The hospital was unaware any medical records had been stolen…
The steady reports of security breaches of electronic medical records are too numerous to report. The latest one at Cedars-Sinai Medical Center in Los Angeles deserves a special note, though, because the hospital has had a history of problems with breaches of patients’ private medical information and yet, in this latest identity theft, hospital officials were oblivious that the records had even been stolen and were being used for illegal activity until alerted by prosecutors.
It shows, once again, as security experts know, that no electronic system is invulnerable.
This morning, the Los Angeles Times reported that more than 1,000 patients at Cedars-Sinai had had their personal information stolen by a former employee in the hospital’s billing department, which prosecutors allege was being used in an insurance company scheme to submit fraudulent claims for fictitious labwork. Jane Robison, a spokeswoman for the Los Angeles County district attorney's office said their investigation is continuing, and the scope and scale of the alleged theft could grow.
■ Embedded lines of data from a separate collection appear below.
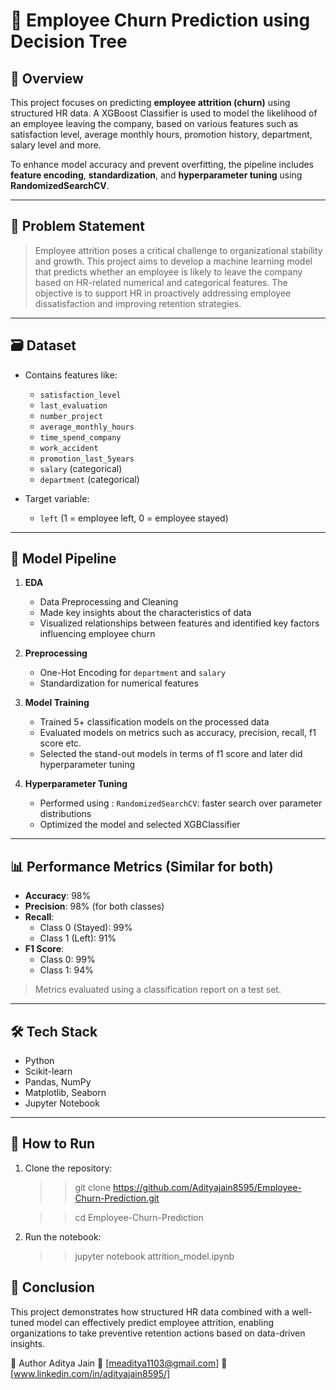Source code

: # 🧠 Employee Churn Prediction using Decision Tree

## 📘 Overview

This project focuses on predicting **employee attrition (churn)** using structured HR data. A XGBoost Classifier is used to model the likelihood of an employee leaving the company, based on various features such as satisfaction level, average monthly hours, promotion history, department, salary level and more.

To enhance model accuracy and prevent overfitting, the pipeline includes **feature encoding**, **standardization**, and **hyperparameter tuning** using **RandomizedSearchCV**.

---

## 🎯 Problem Statement

> Employee attrition poses a critical challenge to organizational stability and growth. This project aims to develop a machine learning model that predicts whether an employee is likely to leave the company based on HR-related numerical and categorical features. The objective is to support HR in proactively addressing employee dissatisfaction and improving retention strategies.

---

## 🗃️ Dataset

- Contains features like:
  - `satisfaction_level`
  - `last_evaluation`
  - `number_project`
  - `average_monthly_hours`
  - `time_spend_company`
  - `work_accident`
  - `promotion_last_5years`
  - `salary` (categorical)
  - `department` (categorical)

- Target variable:
  - `left` (1 = employee left, 0 = employee stayed)

---

## 🧪 Model Pipeline

1. **EDA**
   - Data Preprocessing and Cleaning
   - Made key insights about the characteristics of data
   - Visualized relationships between features and identified key factors influencing employee churn 
     
1. **Preprocessing**
   - One-Hot Encoding for `department` and `salary`
   - Standardization for numerical features

2. **Model Training**
   - Trained 5+ classification models on the processed data
   - Evaluated models on metrics such as accuracy, precision, recall, f1 score etc.
   - Selected the stand-out models in terms of f1 score and later did hyperparameter tuning 
   
3. **Hyperparameter Tuning**
   - Performed using : `RandomizedSearchCV`: faster search over parameter distributions
   - Optimized the model and selected XGBClassifier
---


## 📊 Performance Metrics (Similar for both)

- **Accuracy**: 98%
- **Precision**: 98% (for both classes)
- **Recall**:
  - Class 0 (Stayed): 99%
  - Class 1 (Left): 91%
- **F1 Score**:
  - Class 0: 99%
  - Class 1: 94%

> Metrics evaluated using a classification report on a test set.

---


## 🛠️ Tech Stack

- Python
- Scikit-learn
- Pandas, NumPy
- Matplotlib, Seaborn
- Jupyter Notebook

---

## 🧩 How to Run

1. Clone the repository:
   
   >> git clone https://github.com/Adityajain8595/Employee-Churn-Prediction.git

   >> cd Employee-Churn-Prediction

2. Run the notebook:

   >> jupyter notebook attrition_model.ipynb

## 📌 Conclusion

This project demonstrates how structured HR data combined with a well-tuned model can effectively predict employee attrition, enabling organizations to take preventive retention actions based on data-driven insights.

👤 Author
Aditya Jain
📧 [meaditya1103@gmail.com]
🔗 [www.linkedin.com/in/adityajain8595/]
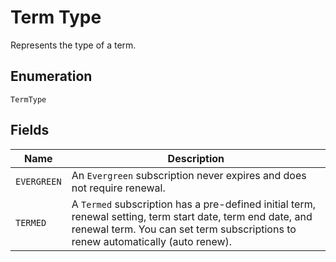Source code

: # Term Type

Represents the type of a term.

## Enumeration

`TermType`

## Fields

| Name | Description |
|  --- | --- |
| `EVERGREEN` | An `Evergreen` subscription never expires and does not require renewal. |
| `TERMED` | A `Termed` subscription has a pre-defined initial term, renewal setting, term start date, term end date, and renewal term. You can set term subscriptions to renew automatically (auto renew). |
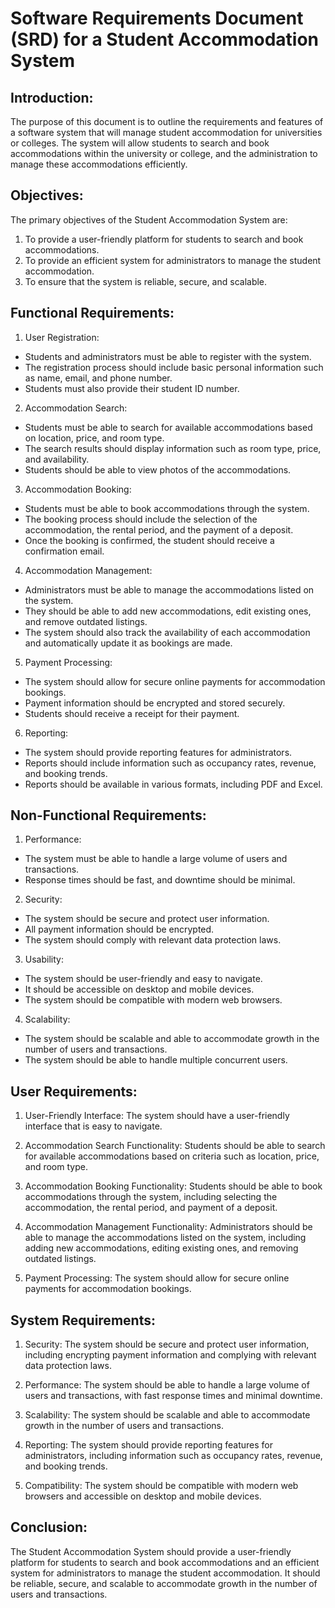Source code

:# Software Requirements Document (SRD) for a Student Accommodation System
## Introduction:

The purpose of this document is to outline the requirements and features of a software system that will manage student accommodation for universities or colleges. The system will allow students to search and book accommodations within the university or college, and the administration to manage these accommodations efficiently.

## Objectives:

The primary objectives of the Student Accommodation System are:

1. To provide a user-friendly platform for students to search and book accommodations.
2. To provide an efficient system for administrators to manage the student accommodation.
3. To ensure that the system is reliable, secure, and scalable.
## Functional Requirements:

1. User Registration:
- Students and administrators must be able to register with the system.
- The registration process should include basic personal information such as name, email, and phone number.
- Students must also provide their student ID number.
2. Accommodation Search:
- Students must be able to search for available accommodations based on location, price, and room type.
- The search results should display information such as room type, price, and availability.
- Students should be able to view photos of the accommodations.
3. Accommodation Booking:
- Students must be able to book accommodations through the system.
- The booking process should include the selection of the accommodation, the rental period, and the payment of a deposit.
- Once the booking is confirmed, the student should receive a confirmation email.
4. Accommodation Management:
- Administrators must be able to manage the accommodations listed on the system.
- They should be able to add new accommodations, edit existing ones, and remove outdated listings.
- The system should also track the availability of each accommodation and automatically update it as bookings are made.
5. Payment Processing:
- The system should allow for secure online payments for accommodation bookings.
- Payment information should be encrypted and stored securely.
- Students should receive a receipt for their payment.
6. Reporting:
- The system should provide reporting features for administrators.
- Reports should include information such as occupancy rates, revenue, and booking trends.
- Reports should be available in various formats, including PDF and Excel.
## Non-Functional Requirements:

1. Performance:
- The system must be able to handle a large volume of users and transactions.
- Response times should be fast, and downtime should be minimal.
2. Security:
- The system should be secure and protect user information.
- All payment information should be encrypted.
- The system should comply with relevant data protection laws.
3. Usability:
- The system should be user-friendly and easy to navigate.
- It should be accessible on desktop and mobile devices.
- The system should be compatible with modern web browsers.
4. Scalability:
- The system should be scalable and able to accommodate growth in the number of users and transactions.
- The system should be able to handle multiple concurrent users.

## User Requirements:

1. User-Friendly Interface: The system should have a user-friendly interface that is easy to navigate.

2. Accommodation Search Functionality: Students should be able to search for available accommodations based on criteria such as location, price, and room type.

3. Accommodation Booking Functionality: Students should be able to book accommodations through the system, including selecting the accommodation, the rental period, and payment of a deposit.

4. Accommodation Management Functionality: Administrators should be able to manage the accommodations listed on the system, including adding new accommodations, editing existing ones, and removing outdated listings.

5. Payment Processing: The system should allow for secure online payments for accommodation bookings.

## System Requirements:

1. Security: The system should be secure and protect user information, including encrypting payment information and complying with relevant data protection laws.

2. Performance: The system should be able to handle a large volume of users and transactions, with fast response times and minimal downtime.

3. Scalability: The system should be scalable and able to accommodate growth in the number of users and transactions.

4. Reporting: The system should provide reporting features for administrators, including information such as occupancy rates, revenue, and booking trends.

5. Compatibility: The system should be compatible with modern web browsers and accessible on desktop and mobile devices.
## Conclusion:

The Student Accommodation System should provide a user-friendly platform for students to search and book accommodations and an efficient system for administrators to manage the student accommodation. It should be reliable, secure, and scalable to accommodate growth in the number of users and transactions.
Alexandra Zavis, writing for the LA Times, provided the known details in the full article, but more importantly, put some troubling pieces of this story together:
…Hospitals' increasing reliance on computerized record-keeping has provided new avenues for identity theft and invasions of medical privacy. As recently as May, a Glendale man was convicted of using the names of hundreds of Los Angeles County and city employees to submit fraudulent claims for diagnostic services amounting to more than a quarter-million dollars.
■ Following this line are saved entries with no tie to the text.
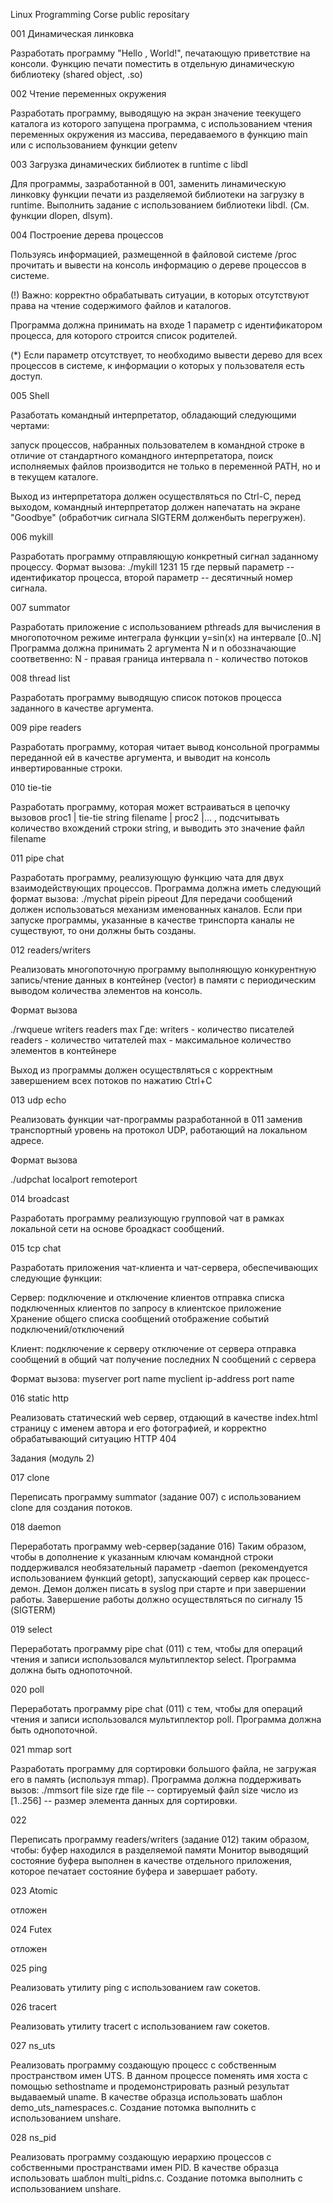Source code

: Linux Programming Corse public repositary

001 Динамическая линковка

Разработать программу "Hello , World!", печатающую приветствие на консоли.
Функцию печати поместить в отдельную динамическую библиотеку
(shared object, .so)

002 Чтение переменных окружения

Разработать программу, выводящую на экран значение теекущего каталога из
которого запущена программа, с использованием чтения переменных окружения 
из массива, передаваемого в функцию main или с использованием функции getenv

003 Загрузка динамических библиотек в runtime с libdl

Для программы, зазработанной в 001, заменить линамическую линковку функции
печати из разделяемой библиотеки на загрузку в runtime. Выполнить задание с
использованием библиотеки libdl. (См. функции dlopen, dlsym).

004 Построение дерева процессов

Пользуясь информацией, размещенной в файловой системе /proc прочитать и вывести
на консоль информацию о дереве процессов в системе.

(!) Важно: корректно обрабатывать ситуации, в которых отсутствуют права
на чтение содержимого файлов и каталогов.

Программа должна принимать на входе 1 параметр с идентификатором процесса, для
которого строится список родителей.

(*) Если параметр отсутствует, то необходимо вывести дерево для всех процессов
в системе, к информации о которых у пользователя есть доступ.

005 Shell

Разаботать командный интерпретатор, обладающий следующими чертами:

запуск процессов, набранных пользователем в командной строке
в отличие от стандартного командного интерпретатора, поиск исполняемых файлов
производится не только в переменной PATH, но и в текущем каталоге.

Выход из интерпретатора должен осуществляться по Ctrl-C, перед выходом,
командный интерпретатор должен напечатать на экране "Goodbye" (обработчик
сигнала SIGTERM долженбыть перегружен).

006 mykill

Разработать программу отправляющую конкретный сигнал заданному процессу.
Формат вызова:
./mykill 1231 15
где первый параметр -- идентификатор процесса, второй параметр -- десятичный
номер сигнала.

007 summator

Разработать приложение с использованием pthreads для вычисления в многопоточном
режиме интеграла функции y=sin(x) на интервале [0..N] Программа должна принимать
2 аргумента N и n обоззначающие соответвенно:
N - правая граница интервала
n - количество потоков

008 thread list

Разработать программу выводящую список потоков процесса заданного в качестве
аргумента.

009 pipe readers

Разработать программу, которая читает вывод консольной программы переданной
ей в качестве аргумента, и выводит на консоль инвертированные строки.

010 tie-tie

Разработать программу, которая может встраиваться в цепочку вызовов
proc1 | tie-tie string filename | proc2 |... , 
подсчитывать количество вхождений строки string, и выводить это значение
файл filename

011 pipe chat

Разработать программу, реализующую функцию чата для двух взаимодействующих
процессов. Программа должна иметь следующий формат вызова:
./mychat pipein pipeout
Для передачи сообщений должен использоваться механизм именованных каналов.
Если при запуске программы, указанные в качестве тринспорта каналы не
существуют, то они должны быть созданы.

012 readers/writers

Реализовать многопоточную программу выполняющую конкурентную запись/чтение
данных в контейнер (vector) в памяти с периодическим выводом количества
элементов на консоль.

Формат вызова

  ./rwqueue writers readers max
Где:
writers - количество писателей
readers - количество читателей
max - максимальное количество элементов в контейнере

Выход из программы должен осуществляться с корректным завершением всех потоков
по нажатию Ctrl+C

013 udp echo

Реализовать функции чат-программы разработанной в 011 заменив транспортный
уровень на протокол UDP, работающий на локальном адресе.

Формат вызова

  ./udpchat localport remoteport

014 broadcast

Разработать программу реализующую групповой чат в рамках локальной сети на
основе броадкаст сообщений.

015 tcp chat

Разработать приложения чат-клиента и чат-сервера, обеспечивающих
следующие функции:

Сервер:
подключение и отключение клиентов
отправка списка подключенных клиентов по запросу в клиентское приложение
Хранение общего списка сообщений
отображение событий подключений/отключений

Клиент:
подключение к серверу
отключение от сервера
отправка сообщений в общий чат
получение последних N сообщений с сервера

Формат вызова:
myserver port name
myclient ip-address port name

016 static http

Реализовать статический web сервер, отдающий в качестве index.html страницу
с именем автора и его фотографией, и корректно обрабатывающий ситуацию 
HTTP 404

Задания (модуль 2)

017 clone

Переписать программу summator (задание 007) с использованием clone для создания
потоков.

018 daemon

Переработать программу web-сервер(задание 016) Таким образом, чтобы в
дополнение к указанным ключам командной строки поддерживался необязательный
параметр -daemon (рекомендуется использованием функций getopt), запускающий
сервер как процесс-демон. Демон должен писать в syslog при старте и при
завершении работы. Завершение работы должно осуществляться по сигналу 
15 (SIGTERM)

019 select

Переработать программу pipe chat (011) с тем, чтобы для операций чтения и
записи использовался мультиплектор select. Программа должна быть однопоточной.

020 poll

Переработать программу pipe chat (011) с тем, чтобы для операций чтения и
записи использовался мультиплектор poll. Программа должна быть однопоточной.

021 mmap sort

Разработать программу для сортировки большого файла, не загружая его в
память (используя mmap). Программа должна поддерживать вызов:
./mmsort file size
где
file -- сортируемый файл
size число из [1..256] -- размер элемента данных для сортировки.

022

Переписать программу readers/writers (задание 012) таким образом, чтобы:
буфер находился в разделяемой памяти
Монитор выводящий состояние буфера выполнен в качестве отдельного приложения,
которое печатает состояние буфера и завершает работу.

023 Atomic

отложен

024 Futex

отложен

025 ping

Реализовать утилиту ping с использованием raw сокетов.

026 tracert

Реализовать утилиту tracert с использованием raw сокетов.

027 ns_uts

Реализовать программу создающую процесс с собственным пространством имен UTS. 
В данном процессе поменять имя хоста с помощью sethostname и продемонстрировать
разный результат выдаваемый uname. В качестве образца использовать шаблон
demo_uts_namespaces.c. Создание потомка выполнить с использованием unshare.

028 ns_pid

Реализовать программу создающую иерархию процессов с собственными
пространствами имен PID. В качестве образца использовать шаблон multi_pidns.c.
Создание потомка выполнить с использованием unshare.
Cedars-Sinai officials said they are serious about their responsibility to protect patients' information. "In this case, it appears the privacy breach was not the result of someone accessing information they should not have accessed, but instead the privacy breach involved an individual illegally using information that he had legitimate access to as part of his job," Chief Financial Officer Edward Prunchunas wrote in the letter that the hospital provided to The Times…
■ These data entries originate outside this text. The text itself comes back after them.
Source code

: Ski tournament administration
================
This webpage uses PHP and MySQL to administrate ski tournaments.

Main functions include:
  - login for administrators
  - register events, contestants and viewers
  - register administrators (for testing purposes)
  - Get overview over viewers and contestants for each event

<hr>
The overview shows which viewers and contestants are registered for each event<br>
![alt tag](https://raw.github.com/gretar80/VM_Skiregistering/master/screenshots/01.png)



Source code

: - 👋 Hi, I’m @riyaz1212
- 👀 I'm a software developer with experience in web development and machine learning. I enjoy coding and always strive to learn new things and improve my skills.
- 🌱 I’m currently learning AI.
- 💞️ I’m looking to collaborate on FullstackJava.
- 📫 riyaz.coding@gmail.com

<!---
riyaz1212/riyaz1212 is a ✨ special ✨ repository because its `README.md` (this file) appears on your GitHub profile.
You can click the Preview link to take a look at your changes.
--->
[Prunchunas] said hospital officials had no knowledge of any illegal activity until alerted recently by prosecutors…
The LA Times goes on to report that this renowned hospital has an in-depth security system in place for its electronic medical records and continually evaluates and works to improve it, and has put in place even more security for high-profile patients. Never the less, it “has faced previous problems with breaches of patient confidentiality,” which were described in the article. This problem is not unique to Cedars-Sinai. “Similar problems have surfaced at one of the hospital's major competitors, UCLA Medical Center, where at least 165 staff members have been disciplined for improperly accessing the files of more than 1,000 patients, including California First Lady Maria Shriver, actress Farrah Fawcett and singer Britney Spears.”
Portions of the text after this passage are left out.